Activity —
For the word "Microtubule", return each line of the data in which it occurs.

** Material supplied follows **

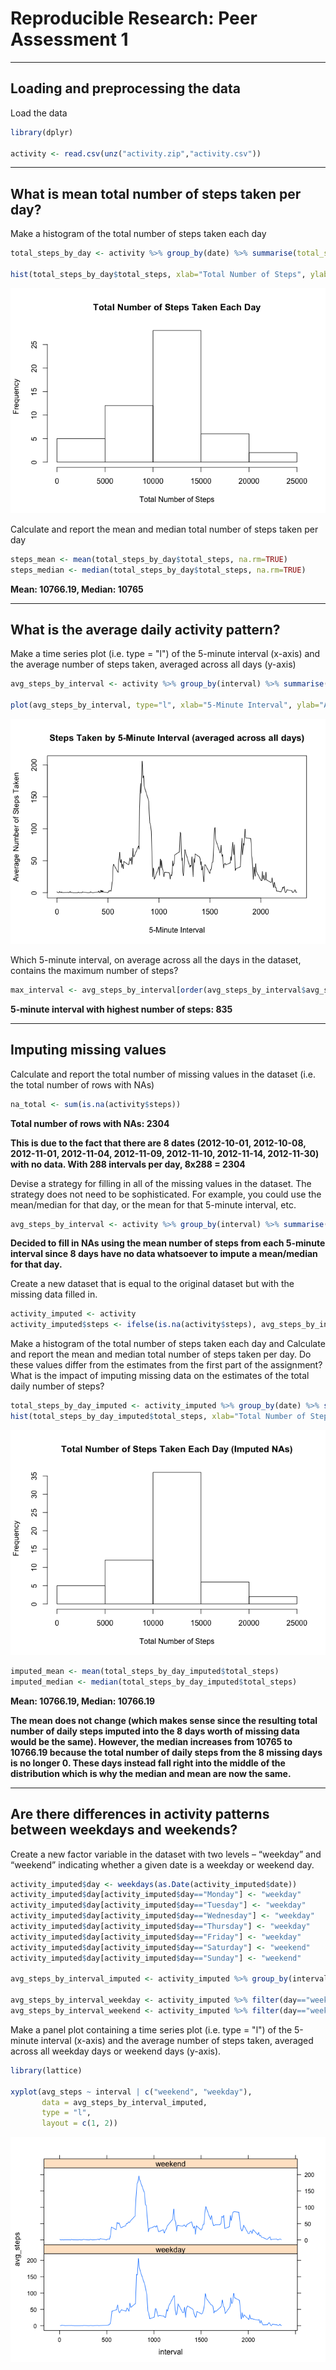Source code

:# Reproducible Research: Peer Assessment 1

---

## Loading and preprocessing the data
Load the data


```r
library(dplyr)

activity <- read.csv(unz("activity.zip","activity.csv"))
```


---

## What is mean total number of steps taken per day?
Make a histogram of the total number of steps taken each day


```r
total_steps_by_day <- activity %>% group_by(date) %>% summarise(total_steps=sum(steps))

hist(total_steps_by_day$total_steps, xlab="Total Number of Steps", ylab="Frequency", main="Total Number of Steps Taken Each Day")
```

![](./PA1_template_files/figure-html/unnamed-chunk-2-1.png) 

Calculate and report the mean and median total number of steps taken per day


```r
steps_mean <- mean(total_steps_by_day$total_steps, na.rm=TRUE)
steps_median <- median(total_steps_by_day$total_steps, na.rm=TRUE)
```

**Mean: 10766.19, Median: 10765**


---

## What is the average daily activity pattern?
Make a time series plot (i.e. type = "l") of the 5-minute interval (x-axis) and the average number of steps taken, averaged across all days (y-axis)


```r
avg_steps_by_interval <- activity %>% group_by(interval) %>% summarise(avg_steps=mean(steps, na.rm=TRUE))

plot(avg_steps_by_interval, type="l", xlab="5-Minute Interval", ylab="Average Number of Steps Taken", main="Steps Taken by 5-Minute Interval (averaged across all days)")
```

![](./PA1_template_files/figure-html/unnamed-chunk-4-1.png) 

Which 5-minute interval, on average across all the days in the dataset, contains the maximum number of steps?


```r
max_interval <- avg_steps_by_interval[order(avg_steps_by_interval$avg_steps,decreasing=TRUE),][1,1]
```

**5-minute interval with highest number of steps: 835**


---

## Imputing missing values
Calculate and report the total number of missing values in the dataset (i.e. the total number of rows with NAs)


```r
na_total <- sum(is.na(activity$steps))
```

**Total number of rows with NAs: 2304**

**This is due to the fact that there are 8 dates (2012-10-01, 2012-10-08, 2012-11-01, 2012-11-04, 2012-11-09, 2012-11-10, 2012-11-14, 2012-11-30) with no data. With 288 intervals per day, 8x288 = 2304**


Devise a strategy for filling in all of the missing values in the dataset. The strategy does not need to be sophisticated. For example, you could use the mean/median for that day, or the mean for that 5-minute interval, etc.


```r
avg_steps_by_interval <- activity %>% group_by(interval) %>% summarise(avg_steps=mean(steps, na.rm=TRUE))
```

**Decided to fill in NAs using the mean number of steps from each 5-minute interval since 8 days have no data whatsoever to impute a mean/median for that day.**


Create a new dataset that is equal to the original dataset but with the missing data filled in.


```r
activity_imputed <- activity
activity_imputed$steps <- ifelse(is.na(activity$steps), avg_steps_by_interval$avg_steps[match(activity$interval, avg_steps_by_interval$interval)], activity$steps)
```


Make a histogram of the total number of steps taken each day and Calculate and report the mean and median total number of steps taken per day. Do these values differ from the estimates from the first part of the assignment? What is the impact of imputing missing data on the estimates of the total daily number of steps?


```r
total_steps_by_day_imputed <- activity_imputed %>% group_by(date) %>% summarise(total_steps=sum(steps))
hist(total_steps_by_day_imputed$total_steps, xlab="Total Number of Steps", ylab="Frequency", main="Total Number of Steps Taken Each Day (Imputed NAs)")
```

![](./PA1_template_files/figure-html/unnamed-chunk-9-1.png) 

```r
imputed_mean <- mean(total_steps_by_day_imputed$total_steps)
imputed_median <- median(total_steps_by_day_imputed$total_steps)
```

**Mean: 10766.19, Median: 10766.19**

**The mean does not change (which makes sense since the resulting total number of daily steps imputed into the 8 days worth of missing data would be the same). However, the median increases from 10765 to 10766.19 because the total number of daily steps from the 8 missing days is no longer 0. These days instead fall right into the middle of the distribution which is why the median and mean are now the same.**


---

## Are there differences in activity patterns between weekdays and weekends?
Create a new factor variable in the dataset with two levels – “weekday” and “weekend” indicating whether a given date is a weekday or weekend day.


```r
activity_imputed$day <- weekdays(as.Date(activity_imputed$date))
activity_imputed$day[activity_imputed$day=="Monday"] <- "weekday"
activity_imputed$day[activity_imputed$day=="Tuesday"] <- "weekday"
activity_imputed$day[activity_imputed$day=="Wednesday"] <- "weekday"
activity_imputed$day[activity_imputed$day=="Thursday"] <- "weekday"
activity_imputed$day[activity_imputed$day=="Friday"] <- "weekday"
activity_imputed$day[activity_imputed$day=="Saturday"] <- "weekend"
activity_imputed$day[activity_imputed$day=="Sunday"] <- "weekend"

avg_steps_by_interval_imputed <- activity_imputed %>% group_by(interval) %>% summarise(avg_steps=mean(steps, na.rm=TRUE))

avg_steps_by_interval_weekday <- activity_imputed %>% filter(day=="weekday") %>% group_by(interval) %>% summarise(mean(steps, na.rm=TRUE))
avg_steps_by_interval_weekend <- activity_imputed %>% filter(day=="weekend") %>% group_by(interval) %>% summarise(mean(steps, na.rm=TRUE))
```


Make a panel plot containing a time series plot (i.e. type = "l") of the 5-minute interval (x-axis) and the average number of steps taken, averaged across all weekday days or weekend days (y-axis).

```r
library(lattice)

xyplot(avg_steps ~ interval | c("weekend", "weekday"),
       data = avg_steps_by_interval_imputed,
       type = "l",
       layout = c(1, 2))
```

![](./PA1_template_files/figure-html/unnamed-chunk-11-1.png) 
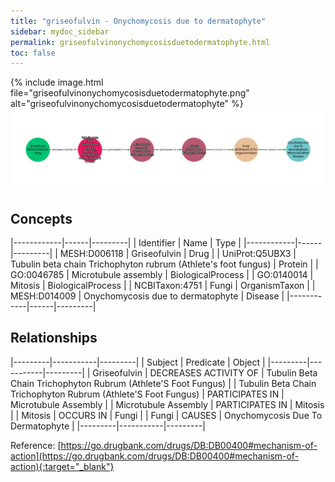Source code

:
 ```yaml
---
title: "griseofulvin - Onychomycosis due to dermatophyte"
sidebar: mydoc_sidebar
permalink: griseofulvinonychomycosisduetodermatophyte.html
toc: false 
---
```


{% include image.html file="griseofulvinonychomycosisduetodermatophyte.png" alt="griseofulvinonychomycosisduetodermatophyte" %}![Path Visualization](/images/griseofulvinonychomycosisduetodermatophyte.png)

## Concepts

|------------|------|---------|
| Identifier | Name | Type    |
|------------|------|---------|
| MESH:D006118 | Griseofulvin | Drug |
| UniProt:Q5UBX3 | Tubulin beta chain Trichophyton rubrum (Athlete's foot fungus) | Protein |
| GO:0046785 | Microtubule assembly | BiologicalProcess |
| GO:0140014 | Mitosis | BiologicalProcess |
| NCBITaxon:4751 | Fungi | OrganismTaxon |
| MESH:D014009 | Onychomycosis due to dermatophyte | Disease |
|------------|------|---------|

## Relationships

|---------|-----------|---------|
| Subject | Predicate | Object  |
|---------|-----------|---------|
| Griseofulvin | DECREASES ACTIVITY OF | Tubulin Beta Chain Trichophyton Rubrum (Athlete'S Foot Fungus) |
| Tubulin Beta Chain Trichophyton Rubrum (Athlete'S Foot Fungus) | PARTICIPATES IN | Microtubule Assembly |
| Microtubule Assembly | PARTICIPATES IN | Mitosis |
| Mitosis | OCCURS IN | Fungi |
| Fungi | CAUSES | Onychomycosis Due To Dermatophyte |
|---------|-----------|---------|

Reference: [https://go.drugbank.com/drugs/DB:DB00400#mechanism-of-action](https://go.drugbank.com/drugs/DB:DB00400#mechanism-of-action){:target="_blank"}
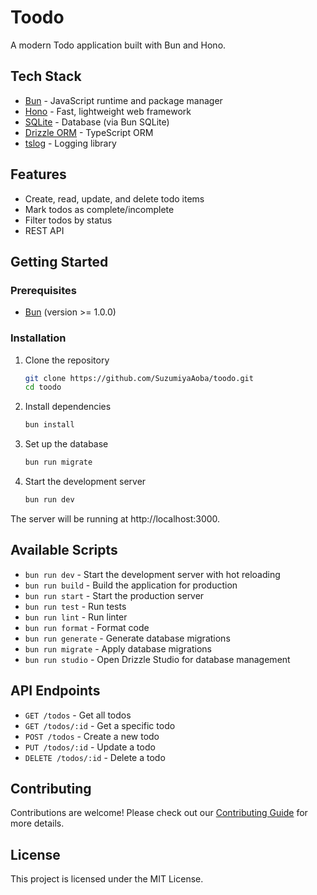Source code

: # Toodo

A modern Todo application built with Bun and Hono.

## Tech Stack

- [Bun](https://bun.sh/) - JavaScript runtime and package manager
- [Hono](https://hono.dev/) - Fast, lightweight web framework
- [SQLite](https://www.sqlite.org/) - Database (via Bun SQLite)
- [Drizzle ORM](https://orm.drizzle.team/) - TypeScript ORM
- [tslog](https://tslog.js.org/) - Logging library

## Features

- Create, read, update, and delete todo items
- Mark todos as complete/incomplete
- Filter todos by status
- REST API

## Getting Started

### Prerequisites

- [Bun](https://bun.sh/) (version >= 1.0.0)

### Installation

1. Clone the repository
   ```bash
   git clone https://github.com/SuzumiyaAoba/toodo.git
   cd toodo
   ```

2. Install dependencies
   ```bash
   bun install
   ```

3. Set up the database
   ```bash
   bun run migrate
   ```

4. Start the development server
   ```bash
   bun run dev
   ```

The server will be running at http://localhost:3000.

## Available Scripts

- `bun run dev` - Start the development server with hot reloading
- `bun run build` - Build the application for production
- `bun run start` - Start the production server
- `bun run test` - Run tests
- `bun run lint` - Run linter
- `bun run format` - Format code
- `bun run generate` - Generate database migrations
- `bun run migrate` - Apply database migrations
- `bun run studio` - Open Drizzle Studio for database management

## API Endpoints

- `GET /todos` - Get all todos
- `GET /todos/:id` - Get a specific todo
- `POST /todos` - Create a new todo
- `PUT /todos/:id` - Update a todo
- `DELETE /todos/:id` - Delete a todo

## Contributing

Contributions are welcome! Please check out our [Contributing Guide](docs/CONTRIBUTING.md) for more details.

## License

This project is licensed under the MIT License.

** End of Material supplied **

Task output —
| GO:0046785 | Microtubule assembly | BiologicalProcess |
| Tubulin Beta Chain Trichophyton Rubrum (Athlete'S Foot Fungus) | PARTICIPATES IN | Microtubule Assembly |
| Microtubule Assembly | PARTICIPATES IN | Mitosis |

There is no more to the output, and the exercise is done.